WHAT IS EXPECTED —
Would you copy out each line of the records below that includes the word "ResetProjectId"?

Stored dataset items
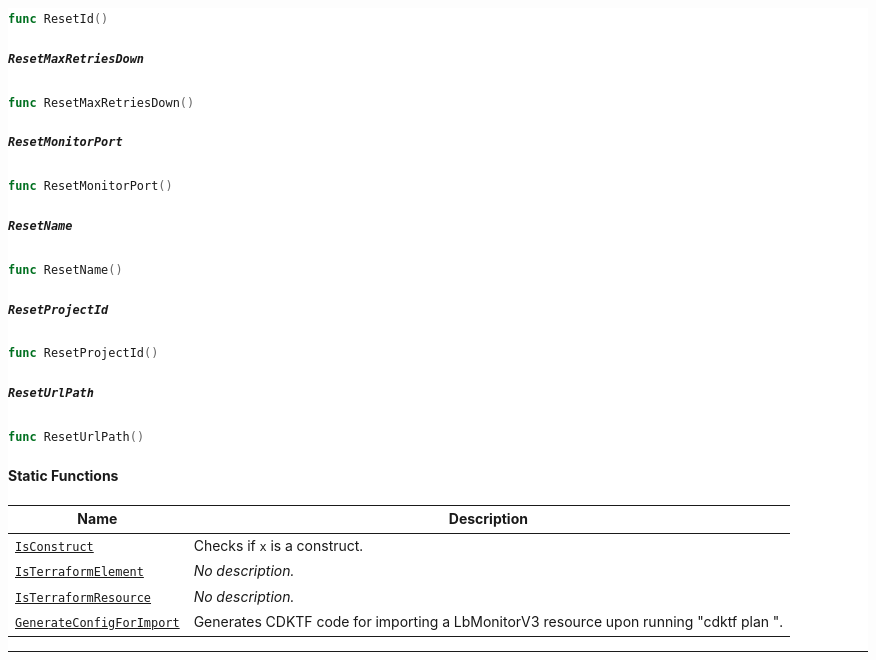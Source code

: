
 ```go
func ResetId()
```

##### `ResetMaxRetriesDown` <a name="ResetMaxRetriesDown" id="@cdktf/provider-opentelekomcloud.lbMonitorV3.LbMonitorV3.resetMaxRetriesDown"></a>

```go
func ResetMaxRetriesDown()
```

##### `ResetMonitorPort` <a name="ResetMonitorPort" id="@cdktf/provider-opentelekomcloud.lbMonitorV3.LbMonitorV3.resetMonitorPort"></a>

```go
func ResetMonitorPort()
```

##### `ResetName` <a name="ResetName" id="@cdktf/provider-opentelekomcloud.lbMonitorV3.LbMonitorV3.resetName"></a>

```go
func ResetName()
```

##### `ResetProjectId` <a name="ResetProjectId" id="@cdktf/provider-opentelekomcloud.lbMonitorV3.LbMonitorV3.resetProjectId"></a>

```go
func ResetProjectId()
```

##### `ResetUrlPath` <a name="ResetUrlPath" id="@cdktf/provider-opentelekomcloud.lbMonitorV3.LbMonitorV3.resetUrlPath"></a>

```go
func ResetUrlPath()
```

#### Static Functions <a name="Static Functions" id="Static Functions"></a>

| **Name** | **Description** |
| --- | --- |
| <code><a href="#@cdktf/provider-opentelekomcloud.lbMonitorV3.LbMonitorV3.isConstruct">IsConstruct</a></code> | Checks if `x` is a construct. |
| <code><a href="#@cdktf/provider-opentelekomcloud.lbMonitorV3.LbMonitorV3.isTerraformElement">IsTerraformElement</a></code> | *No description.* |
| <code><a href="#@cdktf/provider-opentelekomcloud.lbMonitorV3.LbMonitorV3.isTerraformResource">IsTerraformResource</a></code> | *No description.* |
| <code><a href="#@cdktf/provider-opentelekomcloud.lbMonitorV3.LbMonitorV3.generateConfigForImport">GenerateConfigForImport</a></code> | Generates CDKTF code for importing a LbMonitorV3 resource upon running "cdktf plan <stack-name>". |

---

EXPECTED OUTPUT —
##### `ResetProjectId` <a name="ResetProjectId" id="@cdktf/provider-opentelekomcloud.lbMonitorV3.LbMonitorV3.resetProjectId"></a>
func ResetProjectId()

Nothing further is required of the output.